Tem de ser por aqui, refazendo o homem interior, que temos de nos erguer, não nos venha a acontecer o que ele mesmo relatou no final da sua conferência, com esta história, que é um velho apólogo de Platão:

Navegava uma barca pelo mar. Os marinheiros mataram o capitão, e deitaram-no às ondas; depois guerrearam entre si, desesperadamente, disputando o leme.
Os passageiros, que eram pessoas gradas e ricas, sentados comodamente, riam daquela fúria insana, e contemplavam com imenso gosto a sua própria sabedoria... Ninguém notara ainda o, estado do Céu.

De repente, levanta-se o vento, encrespa-se o mar, desencadeia-se uma temerosa tempestade, e a barca, com todos que estavam dentro, vai para o fundo...
Estes passageiros – não importa serem pessoas gradas e ricas, mas pessoas responsáveis – somos todos nós. Não podemos ficar indiferentes às lutas nem sempre exemplares que se passam ao nosso lado e que têm uma profunda influência no nosso destino colectivo.

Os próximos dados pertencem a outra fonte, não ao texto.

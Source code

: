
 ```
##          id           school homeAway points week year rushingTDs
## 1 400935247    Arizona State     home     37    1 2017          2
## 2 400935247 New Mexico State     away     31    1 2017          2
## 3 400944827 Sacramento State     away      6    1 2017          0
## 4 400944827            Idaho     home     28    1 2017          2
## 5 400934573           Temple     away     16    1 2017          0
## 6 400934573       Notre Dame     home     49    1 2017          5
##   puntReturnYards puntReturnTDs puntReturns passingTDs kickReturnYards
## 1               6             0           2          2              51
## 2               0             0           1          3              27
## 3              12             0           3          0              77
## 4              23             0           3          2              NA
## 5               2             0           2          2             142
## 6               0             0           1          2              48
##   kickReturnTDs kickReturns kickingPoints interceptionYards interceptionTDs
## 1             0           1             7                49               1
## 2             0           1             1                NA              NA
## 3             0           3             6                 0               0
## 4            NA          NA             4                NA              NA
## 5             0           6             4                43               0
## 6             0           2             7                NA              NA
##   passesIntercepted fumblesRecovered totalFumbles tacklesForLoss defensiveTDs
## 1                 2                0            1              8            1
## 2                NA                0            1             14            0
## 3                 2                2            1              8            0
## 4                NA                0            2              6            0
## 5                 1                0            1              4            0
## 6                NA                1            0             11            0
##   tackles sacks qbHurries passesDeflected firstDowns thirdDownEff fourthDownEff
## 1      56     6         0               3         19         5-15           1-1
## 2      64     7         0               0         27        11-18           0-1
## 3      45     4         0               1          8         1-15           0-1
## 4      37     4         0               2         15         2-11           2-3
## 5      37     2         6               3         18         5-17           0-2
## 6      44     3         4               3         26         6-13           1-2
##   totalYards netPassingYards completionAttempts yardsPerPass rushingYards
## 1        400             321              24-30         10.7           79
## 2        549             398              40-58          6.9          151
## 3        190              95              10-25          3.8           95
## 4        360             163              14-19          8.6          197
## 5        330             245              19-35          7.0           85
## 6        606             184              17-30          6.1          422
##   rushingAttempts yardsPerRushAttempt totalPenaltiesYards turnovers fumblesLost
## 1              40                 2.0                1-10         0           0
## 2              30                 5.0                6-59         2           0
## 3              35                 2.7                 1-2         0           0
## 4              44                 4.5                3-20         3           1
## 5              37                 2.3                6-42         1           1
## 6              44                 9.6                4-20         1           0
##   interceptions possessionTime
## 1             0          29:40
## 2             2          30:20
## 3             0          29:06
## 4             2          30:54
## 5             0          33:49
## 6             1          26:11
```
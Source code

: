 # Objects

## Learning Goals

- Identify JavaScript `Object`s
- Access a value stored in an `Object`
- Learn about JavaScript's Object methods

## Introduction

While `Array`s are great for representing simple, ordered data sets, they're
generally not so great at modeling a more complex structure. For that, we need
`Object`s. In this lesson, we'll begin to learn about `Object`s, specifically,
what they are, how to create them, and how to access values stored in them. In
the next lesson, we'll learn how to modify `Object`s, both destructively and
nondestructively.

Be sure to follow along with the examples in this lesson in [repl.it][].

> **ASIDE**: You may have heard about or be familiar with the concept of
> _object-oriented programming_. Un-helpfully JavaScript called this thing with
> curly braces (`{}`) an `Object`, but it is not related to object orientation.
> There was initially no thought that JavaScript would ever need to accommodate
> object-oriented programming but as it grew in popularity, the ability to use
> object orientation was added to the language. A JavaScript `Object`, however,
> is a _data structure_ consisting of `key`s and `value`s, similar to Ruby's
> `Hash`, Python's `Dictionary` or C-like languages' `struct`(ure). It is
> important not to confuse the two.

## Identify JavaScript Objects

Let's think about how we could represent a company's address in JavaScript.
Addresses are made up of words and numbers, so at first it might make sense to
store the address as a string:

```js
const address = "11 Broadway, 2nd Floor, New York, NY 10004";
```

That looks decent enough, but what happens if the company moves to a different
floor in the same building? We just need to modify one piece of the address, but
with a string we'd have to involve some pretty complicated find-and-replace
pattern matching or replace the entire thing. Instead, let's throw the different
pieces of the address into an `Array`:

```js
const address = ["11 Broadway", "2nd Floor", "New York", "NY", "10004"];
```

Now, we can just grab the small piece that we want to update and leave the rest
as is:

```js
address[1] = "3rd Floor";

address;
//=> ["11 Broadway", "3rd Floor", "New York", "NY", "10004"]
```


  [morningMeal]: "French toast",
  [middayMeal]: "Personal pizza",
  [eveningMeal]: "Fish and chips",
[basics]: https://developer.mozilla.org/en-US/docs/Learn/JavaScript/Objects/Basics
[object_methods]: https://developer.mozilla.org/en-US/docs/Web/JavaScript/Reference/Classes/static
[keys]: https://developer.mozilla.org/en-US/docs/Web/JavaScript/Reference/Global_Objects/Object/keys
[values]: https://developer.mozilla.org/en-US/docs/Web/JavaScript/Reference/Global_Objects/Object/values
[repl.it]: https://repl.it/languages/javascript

Cumpre-nos o dever de intervir na sociedade onde quer que nos movamos, dando exemplo de conduta moral e cívica e  desmascarando todos aqueles marinheiros que querem matar o capitão, sendo que aqui, o capitão é o País que temos.
Cumpre-nos o dever de cada um de per si moralizar os costumes, em nome da Liberdade!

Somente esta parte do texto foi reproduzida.